◆ EXTRACTED INFORMATION:

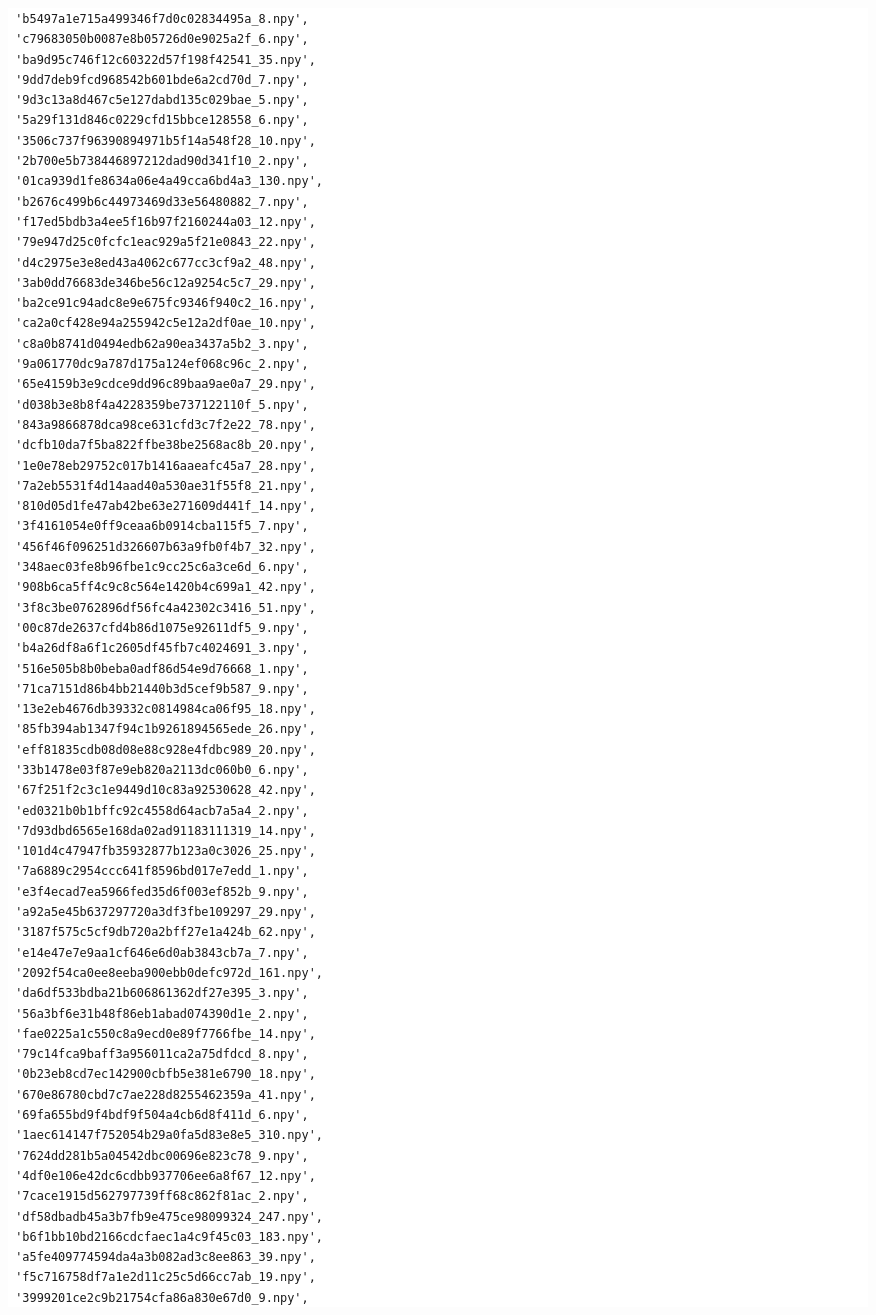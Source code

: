      'b5497a1e715a499346f7d0c02834495a_8.npy',
     'c79683050b0087e8b05726d0e9025a2f_6.npy',
     'ba9d95c746f12c60322d57f198f42541_35.npy',
     '9dd7deb9fcd968542b601bde6a2cd70d_7.npy',
     '9d3c13a8d467c5e127dabd135c029bae_5.npy',
     '5a29f131d846c0229cfd15bbce128558_6.npy',
     '3506c737f96390894971b5f14a548f28_10.npy',
     '2b700e5b738446897212dad90d341f10_2.npy',
     '01ca939d1fe8634a06e4a49cca6bd4a3_130.npy',
     'b2676c499b6c44973469d33e56480882_7.npy',
     'f17ed5bdb3a4ee5f16b97f2160244a03_12.npy',
     '79e947d25c0fcfc1eac929a5f21e0843_22.npy',
     'd4c2975e3e8ed43a4062c677cc3cf9a2_48.npy',
     '3ab0dd76683de346be56c12a9254c5c7_29.npy',
     'ba2ce91c94adc8e9e675fc9346f940c2_16.npy',
     'ca2a0cf428e94a255942c5e12a2df0ae_10.npy',
     'c8a0b8741d0494edb62a90ea3437a5b2_3.npy',
     '9a061770dc9a787d175a124ef068c96c_2.npy',
     '65e4159b3e9cdce9dd96c89baa9ae0a7_29.npy',
     'd038b3e8b8f4a4228359be737122110f_5.npy',
     '843a9866878dca98ce631cfd3c7f2e22_78.npy',
     'dcfb10da7f5ba822ffbe38be2568ac8b_20.npy',
     '1e0e78eb29752c017b1416aaeafc45a7_28.npy',
     '7a2eb5531f4d14aad40a530ae31f55f8_21.npy',
     '810d05d1fe47ab42be63e271609d441f_14.npy',
     '3f4161054e0ff9ceaa6b0914cba115f5_7.npy',
     '456f46f096251d326607b63a9fb0f4b7_32.npy',
     '348aec03fe8b96fbe1c9cc25c6a3ce6d_6.npy',
     '908b6ca5ff4c9c8c564e1420b4c699a1_42.npy',
     '3f8c3be0762896df56fc4a42302c3416_51.npy',
     '00c87de2637cfd4b86d1075e92611df5_9.npy',
     'b4a26df8a6f1c2605df45fb7c4024691_3.npy',
     '516e505b8b0beba0adf86d54e9d76668_1.npy',
     '71ca7151d86b4bb21440b3d5cef9b587_9.npy',
     '13e2eb4676db39332c0814984ca06f95_18.npy',
     '85fb394ab1347f94c1b9261894565ede_26.npy',
     'eff81835cdb08d08e88c928e4fdbc989_20.npy',
     '33b1478e03f87e9eb820a2113dc060b0_6.npy',
     '67f251f2c3c1e9449d10c83a92530628_42.npy',
     'ed0321b0b1bffc92c4558d64acb7a5a4_2.npy',
     '7d93dbd6565e168da02ad91183111319_14.npy',
     '101d4c47947fb35932877b123a0c3026_25.npy',
     '7a6889c2954ccc641f8596bd017e7edd_1.npy',
     'e3f4ecad7ea5966fed35d6f003ef852b_9.npy',
     'a92a5e45b637297720a3df3fbe109297_29.npy',
     '3187f575c5cf9db720a2bff27e1a424b_62.npy',
     'e14e47e7e9aa1cf646e6d0ab3843cb7a_7.npy',
     '2092f54ca0ee8eeba900ebb0defc972d_161.npy',
     'da6df533bdba21b606861362df27e395_3.npy',
     '56a3bf6e31b48f86eb1abad074390d1e_2.npy',
     'fae0225a1c550c8a9ecd0e89f7766fbe_14.npy',
     '79c14fca9baff3a956011ca2a75dfdcd_8.npy',
     '0b23eb8cd7ec142900cbfb5e381e6790_18.npy',
     '670e86780cbd7c7ae228d8255462359a_41.npy',
     '69fa655bd9f4bdf9f504a4cb6d8f411d_6.npy',
     '1aec614147f752054b29a0fa5d83e8e5_310.npy',
     '7624dd281b5a04542dbc00696e823c78_9.npy',
     '4df0e106e42dc6cdbb937706ee6a8f67_12.npy',
     '7cace1915d562797739ff68c862f81ac_2.npy',
     'df58dbadb45a3b7fb9e475ce98099324_247.npy',
     'b6f1bb10bd2166cdcfaec1a4c9f45c03_183.npy',
     'a5fe409774594da4a3b082ad3c8ee863_39.npy',
     'f5c716758df7a1e2d11c25c5d66cc7ab_19.npy',
     '3999201ce2c9b21754cfa86a830e67d0_9.npy',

◆ PROBLEM TO SOLVE:
What's needed here is an exact repeat of all the records above, pictures excluded.

◆ RESPONSE TO THIS TASK:
Source code

:      'b5497a1e715a499346f7d0c02834495a_8.npy',
     'c79683050b0087e8b05726d0e9025a2f_6.npy',
     'ba9d95c746f12c60322d57f198f42541_35.npy',
     '9dd7deb9fcd968542b601bde6a2cd70d_7.npy',
     '9d3c13a8d467c5e127dabd135c029bae_5.npy',
     '5a29f131d846c0229cfd15bbce128558_6.npy',
     '3506c737f96390894971b5f14a548f28_10.npy',
     '2b700e5b738446897212dad90d341f10_2.npy',
     '01ca939d1fe8634a06e4a49cca6bd4a3_130.npy',
     'b2676c499b6c44973469d33e56480882_7.npy',
     'f17ed5bdb3a4ee5f16b97f2160244a03_12.npy',
     '79e947d25c0fcfc1eac929a5f21e0843_22.npy',
     'd4c2975e3e8ed43a4062c677cc3cf9a2_48.npy',
     '3ab0dd76683de346be56c12a9254c5c7_29.npy',
     'ba2ce91c94adc8e9e675fc9346f940c2_16.npy',
     'ca2a0cf428e94a255942c5e12a2df0ae_10.npy',
     'c8a0b8741d0494edb62a90ea3437a5b2_3.npy',
     '9a061770dc9a787d175a124ef068c96c_2.npy',
     '65e4159b3e9cdce9dd96c89baa9ae0a7_29.npy',
     'd038b3e8b8f4a4228359be737122110f_5.npy',
     '843a9866878dca98ce631cfd3c7f2e22_78.npy',
     'dcfb10da7f5ba822ffbe38be2568ac8b_20.npy',
     '1e0e78eb29752c017b1416aaeafc45a7_28.npy',
     '7a2eb5531f4d14aad40a530ae31f55f8_21.npy',
     '810d05d1fe47ab42be63e271609d441f_14.npy',
     '3f4161054e0ff9ceaa6b0914cba115f5_7.npy',
     '456f46f096251d326607b63a9fb0f4b7_32.npy',
     '348aec03fe8b96fbe1c9cc25c6a3ce6d_6.npy',
     '908b6ca5ff4c9c8c564e1420b4c699a1_42.npy',
     '3f8c3be0762896df56fc4a42302c3416_51.npy',
     '00c87de2637cfd4b86d1075e92611df5_9.npy',
     'b4a26df8a6f1c2605df45fb7c4024691_3.npy',
     '516e505b8b0beba0adf86d54e9d76668_1.npy',
     '71ca7151d86b4bb21440b3d5cef9b587_9.npy',
     '13e2eb4676db39332c0814984ca06f95_18.npy',
     '85fb394ab1347f94c1b9261894565ede_26.npy',
     'eff81835cdb08d08e88c928e4fdbc989_20.npy',
     '33b1478e03f87e9eb820a2113dc060b0_6.npy',
     '67f251f2c3c1e9449d10c83a92530628_42.npy',
     'ed0321b0b1bffc92c4558d64acb7a5a4_2.npy',
     '7d93dbd6565e168da02ad91183111319_14.npy',
     '101d4c47947fb35932877b123a0c3026_25.npy',
     '7a6889c2954ccc641f8596bd017e7edd_1.npy',
     'e3f4ecad7ea5966fed35d6f003ef852b_9.npy',
     'a92a5e45b637297720a3df3fbe109297_29.npy',
     '3187f575c5cf9db720a2bff27e1a424b_62.npy',
     'e14e47e7e9aa1cf646e6d0ab3843cb7a_7.npy',
     '2092f54ca0ee8eeba900ebb0defc972d_161.npy',
     'da6df533bdba21b606861362df27e395_3.npy',
     '56a3bf6e31b48f86eb1abad074390d1e_2.npy',
     'fae0225a1c550c8a9ecd0e89f7766fbe_14.npy',
     '79c14fca9baff3a956011ca2a75dfdcd_8.npy',
     '0b23eb8cd7ec142900cbfb5e381e6790_18.npy',
     '670e86780cbd7c7ae228d8255462359a_41.npy',
     '69fa655bd9f4bdf9f504a4cb6d8f411d_6.npy',
     '1aec614147f752054b29a0fa5d83e8e5_310.npy',
     '7624dd281b5a04542dbc00696e823c78_9.npy',
     '4df0e106e42dc6cdbb937706ee6a8f67_12.npy',
     '7cace1915d562797739ff68c862f81ac_2.npy',
     'df58dbadb45a3b7fb9e475ce98099324_247.npy',
     'b6f1bb10bd2166cdcfaec1a4c9f45c03_183.npy',
     'a5fe409774594da4a3b082ad3c8ee863_39.npy',
     'f5c716758df7a1e2d11c25c5d66cc7ab_19.npy',
     '3999201ce2c9b21754cfa86a830e67d0_9.npy',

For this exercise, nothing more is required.